* Work instruction: I'd like the records transcribed exactly, leaving the images out.

(Information provided begins)

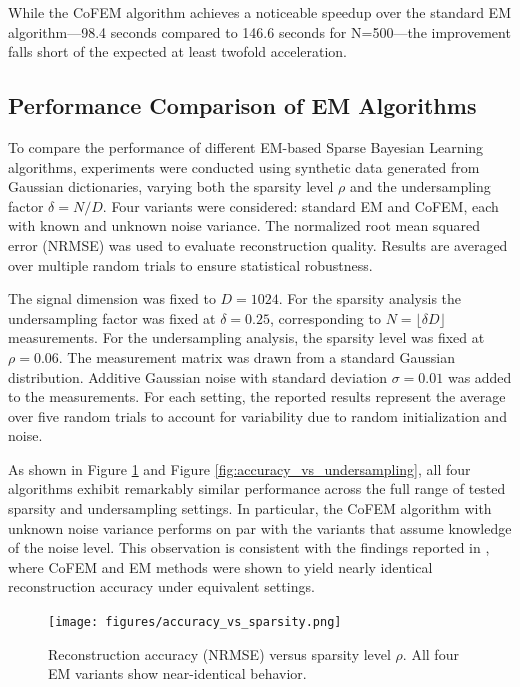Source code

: \documentclass{article}
\begin{document}
While the CoFEM algorithm achieves a noticeable speedup over the standard EM algorithm—98.4 seconds compared to 146.6 seconds for N=500—the improvement falls short of the expected at least twofold acceleration.

\subsection{Performance Comparison of EM Algorithms}

To compare the performance of different EM-based Sparse Bayesian Learning algorithms, experiments were conducted using synthetic data generated from Gaussian dictionaries, varying both the sparsity level $ \rho $ and the undersampling factor $ \delta = N/D $. Four variants were considered: standard EM and CoFEM, each with known and unknown noise variance. The normalized root mean squared error (NRMSE) was used to evaluate reconstruction quality. Results are averaged over multiple random trials to ensure statistical robustness.

The signal dimension was fixed to $ D = 1024 $. For the sparsity analysis the undersampling factor was fixed at $ \delta = 0.25 $, corresponding to $ N = \lfloor \delta D \rfloor $ measurements. For the undersampling analysis, the sparsity level was fixed at $ \rho = 0.06 $. The measurement matrix was drawn from a standard Gaussian distribution. Additive Gaussian noise with standard deviation $ \sigma = 0.01 $ was added to the measurements. For each setting, the reported results represent the average over five random trials to account for variability due to random initialization and noise.

As shown in Figure \ref{fig:accuracy_vs_sparsity} and Figure \ref{fig:accuracy_vs_undersampling}, all four algorithms exhibit remarkably similar performance across the full range of tested sparsity and undersampling settings. In particular, the CoFEM algorithm with unknown noise variance performs on par with the variants that assume knowledge of the noise level. This observation is consistent with the findings reported in \cite{lin2022covariance}, where CoFEM and EM methods were shown to yield nearly identical reconstruction accuracy under equivalent settings.

\begin{figure}[h]
    \centering
    \texttt{[image: figures/accuracy\_vs\_sparsity.png]}
    \caption{Reconstruction accuracy (NRMSE) versus sparsity level $ \rho $. All four EM variants show near-identical behavior.}
    \label{fig:accuracy_vs_sparsity}
\end{figure}
\end{document}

(Information provided ends)

* Answer space:
Source code

: \documentclass{article}
\begin{document}
While the CoFEM algorithm achieves a noticeable speedup over the standard EM algorithm—98.4 seconds compared to 146.6 seconds for N=500—the improvement falls short of the expected at least twofold acceleration.

\subsection{Performance Comparison of EM Algorithms}

To compare the performance of different EM-based Sparse Bayesian Learning algorithms, experiments were conducted using synthetic data generated from Gaussian dictionaries, varying both the sparsity level $ \rho $ and the undersampling factor $ \delta = N/D $. Four variants were considered: standard EM and CoFEM, each with known and unknown noise variance. The normalized root mean squared error (NRMSE) was used to evaluate reconstruction quality. Results are averaged over multiple random trials to ensure statistical robustness.

The signal dimension was fixed to $ D = 1024 $. For the sparsity analysis the undersampling factor was fixed at $ \delta = 0.25 $, corresponding to $ N = \lfloor \delta D \rfloor $ measurements. For the undersampling analysis, the sparsity level was fixed at $ \rho = 0.06 $. The measurement matrix was drawn from a standard Gaussian distribution. Additive Gaussian noise with standard deviation $ \sigma = 0.01 $ was added to the measurements. For each setting, the reported results represent the average over five random trials to account for variability due to random initialization and noise.

As shown in Figure \ref{fig:accuracy_vs_sparsity} and Figure \ref{fig:accuracy_vs_undersampling}, all four algorithms exhibit remarkably similar performance across the full range of tested sparsity and undersampling settings. In particular, the CoFEM algorithm with unknown noise variance performs on par with the variants that assume knowledge of the noise level. This observation is consistent with the findings reported in \cite{lin2022covariance}, where CoFEM and EM methods were shown to yield nearly identical reconstruction accuracy under equivalent settings.

\begin{figure}[h]
    \centering
    \texttt{[image: figures/accuracy\_vs\_sparsity.png]}
    \caption{Reconstruction accuracy (NRMSE) versus sparsity level $ \rho $. All four EM variants show near-identical behavior.}
    \label{fig:accuracy_vs_sparsity}
\end{figure}
\end{document}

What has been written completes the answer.